Oct 18 2022
Observability is a measure of how well we are able to infer the internal state of our application from its external outputs. It’s an important measure because it indirectly tells us how well we’d be able to troubleshoot problems that will inevitably arise in production.
It’s been one of the hottest buzzwords in the cloud space for the last 5 years and the marketplace is swamped with observability vendors. Different tools employ different methodologies for collecting data. Some require manual instructions while others offer a more automatic process.
The quality and quantity of the data they collect (e.g. logs, distributed traces) also vary greatly. Which directly impacts how much we are able to infer about the internal state of our application and what it’s doing.
In this post, let’s compare two of the most popular observability solutions for serverless applications in AWS — AWS X-Ray and Lumigo.
AWS X-Ray
X-Ray can collect traces from your application and reveal useful insights:
- How long did a transaction take?
- What are the biggest performance bottlenecks?
- What services did a Lambda function access during its invocation?
In some instances, X-Ray is able to trace these transactions through multiple Lambda functions and/or containers.
Unlike many third-party services that aim to provide a complete observability package, and give you a single pane of glass to access all the relevant data. X-Ray is limited in scope and cannot provide all the insights you need to troubleshoot issues in your application.
How to get started
X-Ray is able to integrate with numerous AWS services in a number of ways. The most common way is for you to actively instrument your application code to generate the traces and for other supporting AWS services (such as SNS and EventBridge) to participate in the request tracing passively (by propagating the trace headers).
In order to capture requests to other AWS services, you need to instrument the AWS SDK using the X-Ray SDK.
const XRay = require('aws-xray-sdk-core')
const AWS = XRay.captureAWS(require('aws-sdk'))
If you only need one of the AWS clients, e.g. DynamoDB, then you can also instrument individual AWS clients.
const XRay = require(‘aws-xray-sdk-core’)
const DynamoDB = AWSXRay.captureAWSClient(new AWS.DynamoDB())
But what if you’re calling other HTTP endpoints such as Twillio or Stripe, or your own APIs?
To make sure these are included in the X-Ray traces, you will also need to instrument Node.js’s http module too.
const AWSXRay = require(‘aws-xray-sdk-core’)
AWSXRay.captureHTTPsGlobal(require(‘https’))
Without instrumenting your code, the X-Ray traces would be barebone and not add much value at all.
It’s also worth noting that X-Ray has a default sampling limit of 1 req/s and then a fixed rate of 5%.
Pros
- Native integration with AppSync and Step Functions. Able to trace transactions direct integration from AppSync and Step Functions to other AWS services (no Lambda).
- No latency overhead for data collection. AWS manages the collection agent in the Lambda execution environment.
- Built-in sampling keeps the cost down
Cons
- Requires a lot of manual instrumentation in application code.
- Does not capture request and response bodies in traces, nor does it capture Lambda invocation events and responses.
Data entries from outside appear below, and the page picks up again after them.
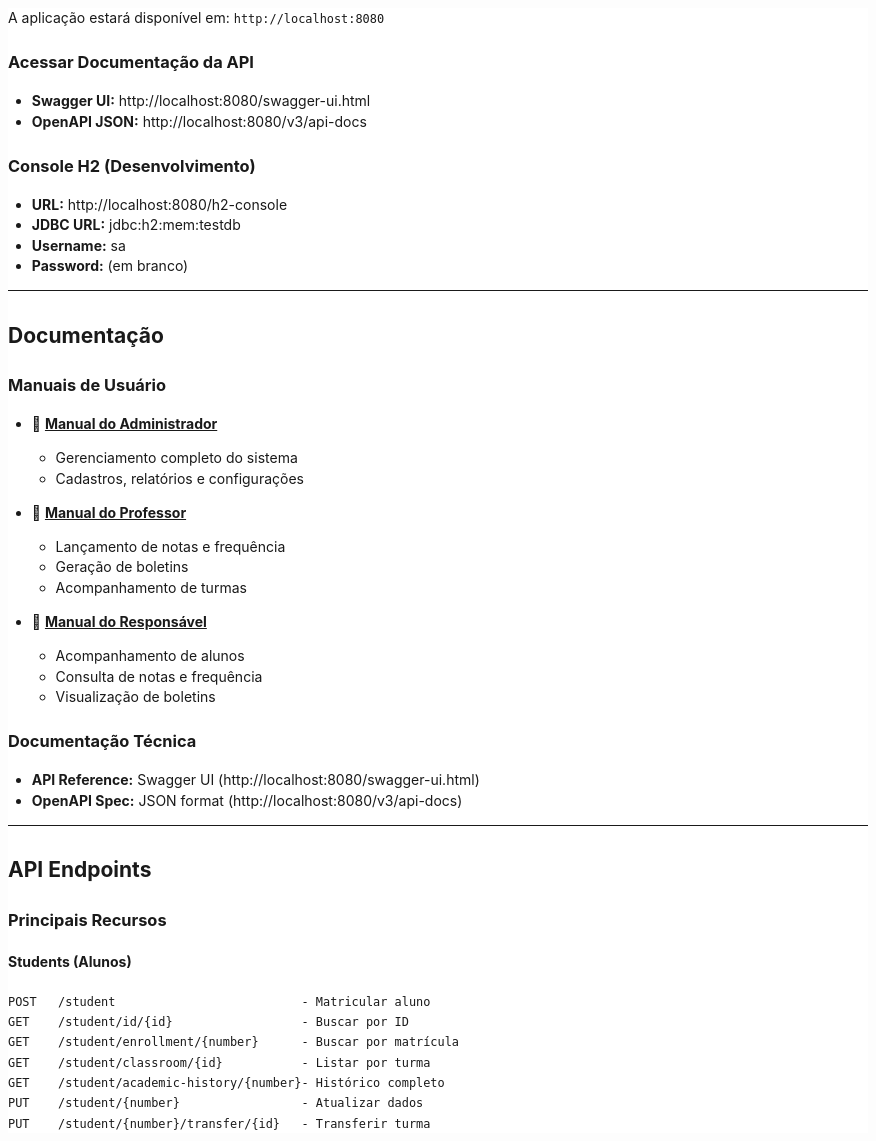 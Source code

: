 A aplicação estará disponível em: `http://localhost:8080`

### Acessar Documentação da API

- **Swagger UI:** http://localhost:8080/swagger-ui.html
- **OpenAPI JSON:** http://localhost:8080/v3/api-docs

### Console H2 (Desenvolvimento)

- **URL:** http://localhost:8080/h2-console
- **JDBC URL:** jdbc:h2:mem:testdb
- **Username:** sa
- **Password:** (em branco)

---

## Documentação

### Manuais de Usuário

- 📘 [**Manual do Administrador**](docs/ADMIN_MANUAL.md)
  - Gerenciamento completo do sistema
  - Cadastros, relatórios e configurações

- 📗 [**Manual do Professor**](docs/TEACHER_MANUAL.md)
  - Lançamento de notas e frequência
  - Geração de boletins
  - Acompanhamento de turmas

- 📙 [**Manual do Responsável**](docs/GUARDIAN_MANUAL.md)
  - Acompanhamento de alunos
  - Consulta de notas e frequência
  - Visualização de boletins

### Documentação Técnica

- **API Reference:** Swagger UI (http://localhost:8080/swagger-ui.html)
- **OpenAPI Spec:** JSON format (http://localhost:8080/v3/api-docs)

---

## API Endpoints

### Principais Recursos

#### Students (Alunos)
```
POST   /student                          - Matricular aluno
GET    /student/id/{id}                  - Buscar por ID
GET    /student/enrollment/{number}      - Buscar por matrícula
GET    /student/classroom/{id}           - Listar por turma
GET    /student/academic-history/{number}- Histórico completo
PUT    /student/{number}                 - Atualizar dados
PUT    /student/{number}/transfer/{id}   - Transferir turma
```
These are often crucial in debugging biz logic errors.
- Poor support for event-driven applications. Only SNS and EventBridge are supported. If a request passes through SQS, Kinesis or DynamoDB streams then the trace is broken.
- Doesn’t support Lambda invocations through S3 events.
- The search syntax is difficult to use, and you’re limited to searching 6 hours’ worth of data at once. Combined with the conservative sampling rate, it’s almost impossible to find specific traces. Instead, one tends to “stumble upon” interesting traces by chance.
- Single region.
- Limited to tracing. You still need solutions for collecting and propagating correlation IDs in your application layer to allow you to find related Lambda/container logs.
- No integration with CloudWatch Alerts. Alerts need to be configured and managed separately.
X-Ray is very cost-effective compared to other solutions in the market. But it has many limitations, and in practice, I don’t find a lot of value in X-Ray. This is especially true for complex applications where the failure modes are also more complex.
I would summarize X-Ray as “a cost-effective solution that meets the basic needs of distributed tracing”. However, distributed tracing is not the end goal. The goal is to gain observability in your application so you can deal with any problems that arise.
In a way, you get what you pay for with X-Ray.
Lumigo
Lumigo is an observability tool that helps you troubleshoot problems in serverless and container applications. It has similarities to X-Ray in that it gives you distributed tracing but it does so much more than that.
It’s a much more complete solution and caters for all your needs when it comes to observability and troubleshooting live issues:
- Automatic instrumentation (no need to change your code).
- Automatically capture and aggregate errors by type and source.
- Issues tracking through Jira.
- Built-in alerting and notification (Email, Slack, PagerDuty, MS Teams, VictorOps, and OpsGenie)
Lumigo supports both serverless and container workloads, but I will focus on serverless here because that’s what I’m most interested in.
How to get started
To get started, head over to lumigo.io and open a free account. This would guide you through the process of creating an IAM role in your account, which gives Lumigo the read access it needs.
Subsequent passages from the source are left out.